Therefore, by Stokes's theorem we know that

$$\int\limits_{C} \vec{F} \cdot d \vec{r} = \iint\limits_{S} (\nabla \times \vec{F}) \cdot d \vec{S}.$$

Since this is a plane the normal is $(1,2,1)$. Plugging these yields

$$\iint\limits_{S} (\nabla \times \vec{F}) \cdot d \vec{S} = \iint\limits_{D} (-2) \, dA = -2 \iint\limits_{D} \, dA.$$

I'm denoting by the $D$ the area in the plane. This means that circulation of $\vec{F}$ is $-2$ times the area in the plane projected by the surface.

Whenever we integrate over surfaces the basic idea is to parametrize it by a region in $\mathbb{R}^2$. When we perform the integration, the idea is to "pull back" the integration on the surface to integration in $\mathbb{R}^2$, which is what we know.
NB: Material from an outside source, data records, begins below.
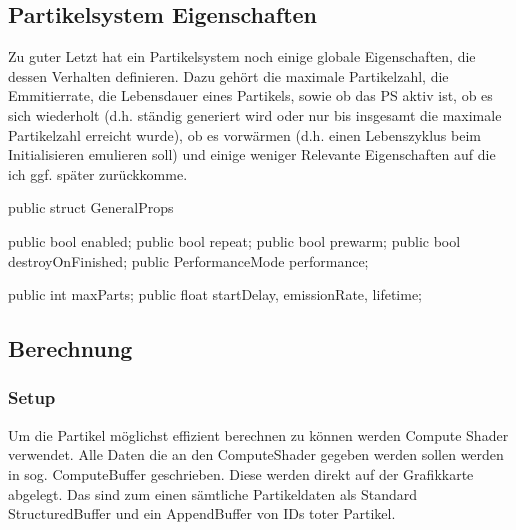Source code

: \subsection{Partikelsystem Eigenschaften}

Zu guter Letzt hat ein Partikelsystem noch einige globale Eigenschaften, die dessen Verhalten definieren. Dazu gehört die maximale Partikelzahl, die Emmitierrate, die Lebensdauer eines Partikels, sowie ob das PS aktiv ist, ob es sich wiederholt (d.h. ständig generiert wird oder nur bis insgesamt die maximale Partikelzahl erreicht wurde), ob es vorwärmen (d.h. einen Lebenszyklus beim Initialisieren emulieren soll) und einige weniger Relevante Eigenschaften auf die ich ggf. später zurückkomme.

\begin{csh}
public struct GeneralProps
{
    public bool enabled;
    public bool repeat;
    public bool prewarm;
    public bool destroyOnFinished;
    public PerformanceMode performance;

    public int maxParts;
    public float startDelay, emissionRate, lifetime;
}
\end{csh}



\subsection{Berechnung}


\subsubsection{Setup}

Um die Partikel möglichst effizient berechnen zu können werden Compute Shader verwendet. Alle Daten die an den ComputeShader gegeben werden sollen werden in sog. ComputeBuffer geschrieben. Diese werden direkt auf der Grafikkarte abgelegt. Das sind zum einen sämtliche Partikeldaten als Standard StructuredBuffer und ein AppendBuffer von IDs toter Partikel.

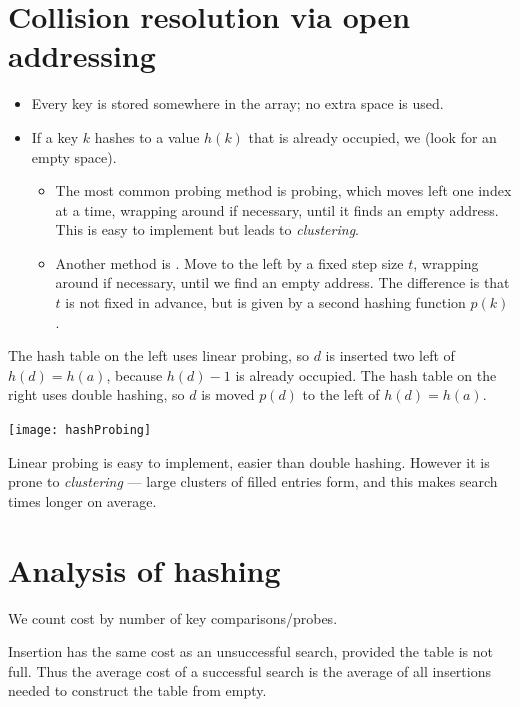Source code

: \section*{Collision resolution via open addressing}
\begin{itemize}
\item Every key is stored somewhere in the array; no extra space is used.
\item If a key  $k$ hashes to a value $h(k)$ that is already occupied, 
we  (look for an empty space). 
	\begin{itemize}
		\item The most common probing method is  probing, which moves left
		 one index at a time, wrapping around if necessary, until it finds an empty 
		 address. This is easy to implement but leads to \emph{clustering}.
		\item Another method is . Move to the left by a
		fixed step size $t$, wrapping around if necessary, until we find an
		empty address. The difference is that $t$ is not fixed in advance, but
		is given by a second hashing function $p(k)$.
	\end{itemize}
\end{itemize}

\begin{Boxample}
The hash table on the left uses linear probing, so $d$ is inserted two left of $h(d) = h(a)$, because $h(d)-1$ is already occupied.
The hash table on the right uses double hashing, so $d$ is moved $p(d)$ to the left of $h(d) = h(a)$. 
\begin{center}
\texttt{[image: hashProbing]} 
\end{center}
\end{Boxample}

Linear probing is easy to implement, easier than double hashing.
However it is prone to \emph{clustering} --- large clusters of filled entries form, and this makes search times longer on average.



\section*{Analysis of hashing}

We count cost by number of key comparisons/probes.

Insertion has the same cost as an unsuccessful search, provided the table 
is not full. Thus the average cost of a successful search is the average of all insertions
 needed to construct the table from empty.


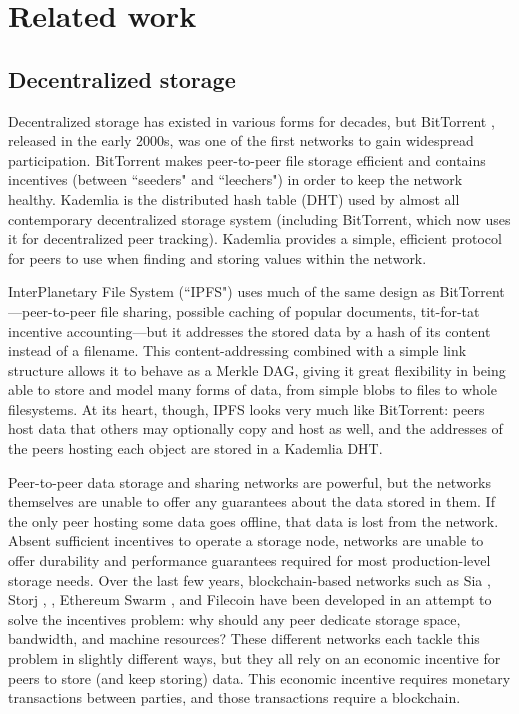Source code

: \documentclass[10pt]{article}
\begin{document}
\section{Related work}
\label{sec:related}

\subsection{Decentralized storage}

Decentralized storage has existed in various forms for decades, but BitTorrent \cite{bittorrent-protocol,bittorrent-review}, released in the early 2000s, was one of the first networks to gain widespread participation. BitTorrent makes peer-to-peer file storage efficient and contains incentives (between ``seeders" and ``leechers") in order to keep the network healthy. Kademlia \cite{kademlia} is the distributed hash table (DHT) used by almost all contemporary decentralized storage system (including BitTorrent, which now uses it for decentralized peer tracking). Kademlia provides a simple, efficient protocol for peers to use when finding and storing values within the network.

InterPlanetary File System (``IPFS") \cite{ipfs} uses much of the same design as BitTorrent---peer-to-peer file sharing, possible caching of popular documents, tit-for-tat incentive accounting---but it addresses the stored data by a hash of its content instead of a filename. This content-addressing combined with a simple link structure allows it to behave as a Merkle DAG, giving it great flexibility in being able to store and model many forms of data, from simple blobs to files to whole filesystems. At its heart, though, IPFS looks very much like BitTorrent: peers host data that others may optionally copy and host as well, and the addresses of the peers hosting each object are stored in a Kademlia DHT.

Peer-to-peer data storage and sharing networks are powerful, but the networks themselves are unable to offer any guarantees about the data stored in them. If the only peer hosting some data goes offline, that data is lost from the network. Absent sufficient incentives to operate a storage node, networks are unable to offer durability and performance guarantees required for most production-level storage needs. Over the last few years, blockchain-based networks such as Sia \cite{sia}, Storj \cite{storj}, \cite{bigchaindb,bigchaindb2}, Ethereum Swarm \cite{swarm1,swarm2}, and Filecoin \cite{filecoin} have been developed in an attempt to solve the incentives problem: why should any peer dedicate storage space, bandwidth, and machine resources? These different networks each tackle this problem in slightly different ways, but they all rely on an economic incentive for peers to store (and keep storing) data. This economic incentive requires monetary transactions between parties, and those transactions require a blockchain. 
\end{document}

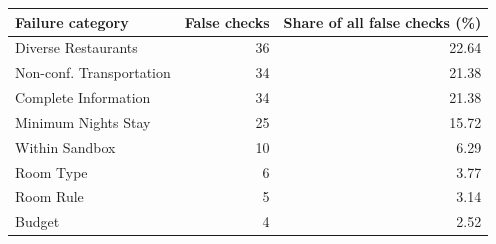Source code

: \begin{tabular}{@{}lrr@{}}
\toprule
Failure category & False checks & Share of all false checks (\%) \\
\midrule
Diverse Restaurants & 36 & 22.64 \\
Non-conf. Transportation & 34 & 21.38 \\
Complete Information & 34 & 21.38 \\
Minimum Nights Stay & 25 & 15.72 \\
Within Sandbox & 10 & 6.29 \\
Room Type & 6 & 3.77 \\
Room Rule & 5 & 3.14 \\
Budget & 4 & 2.52 \\
\bottomrule
\end{tabular}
This is a slanted plane, but if you managed to view it from the $z$ axis you would not be able to distinguish it from a triangle in the $xy$ plane. That is the projected area. It is the region in the plane bound by

$$ \begin{cases} x \geq 0, \\ y \geq 0, \\ x+2y \leq 2. \end{cases} $$

The last inequality was found setting $z=0$ in the plane equation, giving the boundary. The area of this triangle is simple: it has $2$ units as base and $1$ as height, therefore

$$\int\limits_{C} \vec{F} \cdot d \vec{r} = -2 \iint\limits_{D} \, dA = -2 \cdot \left( \frac{1}{2} \cdot 2 \cdot 1 \right) = -1.$$

Minus sign is due to orientation. I believe we used the counterclockwise orientation all along.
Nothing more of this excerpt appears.